**PROMPT:**
Please copy each line of the records below that includes the word "development".

───── ENTRIES PROVIDED ─────

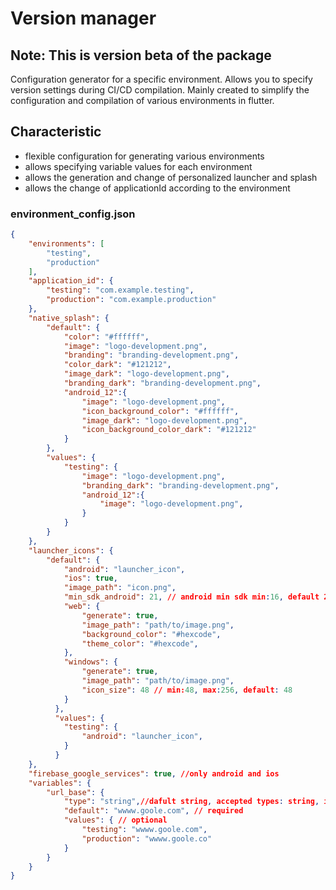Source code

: # Version manager

## Note: This is version beta of the package

Configuration generator for a specific environment.
Allows you to specify version settings during CI/CD compilation.
Mainly created to simplify the configuration and compilation of various environments in flutter.

## Characteristic
- flexible configuration for generating various environments
- allows specifying variable values for each environment
- allows the generation and change of personalized launcher and splash
- allows the change of applicationId according to the environment

### environment_config.json
```json
{
	"environments": [
		"testing",
		"production"
	],
	"application_id": {
		"testing": "com.example.testing",
		"production": "com.example.production"
	},
	"native_splash": {
		"default": {
			"color": "#ffffff",
			"image": "logo-development.png",
			"branding": "branding-development.png",
			"color_dark": "#121212",
			"image_dark": "logo-development.png",
			"branding_dark": "branding-development.png",
			"android_12":{
				"image": "logo-development.png",
	    		"icon_background_color": "#ffffff",
	    		"image_dark": "logo-development.png",
	    		"icon_background_color_dark": "#121212"
			}
		},
		"values": {
			"testing": {
				"image": "logo-development.png",
				"branding_dark": "branding-development.png",
				"android_12":{
					"image": "logo-development.png",
				}
			}
		}
	},
	"launcher_icons": {
		"default": {
			"android": "launcher_icon",
		  	"ios": true,
		  	"image_path": "icon.png",
		  	"min_sdk_android": 21, // android min sdk min:16, default 21
		  	"web": {
		  		"generate": true,
			    "image_path": "path/to/image.png",
			    "background_color": "#hexcode",
			    "theme_color": "#hexcode",
		  	},
		  	"windows": {
		  		"generate": true,
	    		"image_path": "path/to/image.png",
	    		"icon_size": 48 // min:48, max:256, default: 48
		  	}
		  },
		  "values": {
		  	"testing": {
		  		"android": "launcher_icon",
		  	}
		  }
	},
	"firebase_google_services": true, //only android and ios
	"variables": {
		"url_base": {
			"type": "string",//dafult string, accepted types: string, int, double and boolean
			"default": "wwww.goole.com", // required
			"values": { // optional
				"testing": "wwww.goole.com",
				"production": "wwww.goole.co"
			}
		}
	}
}
```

─────

**EXERCISE OUTPUT:**
			"image": "logo-development.png",
			"branding": "branding-development.png",
			"image_dark": "logo-development.png",
			"branding_dark": "branding-development.png",
				"image": "logo-development.png",
	    		"image_dark": "logo-development.png",
				"image": "logo-development.png",
				"branding_dark": "branding-development.png",
					"image": "logo-development.png",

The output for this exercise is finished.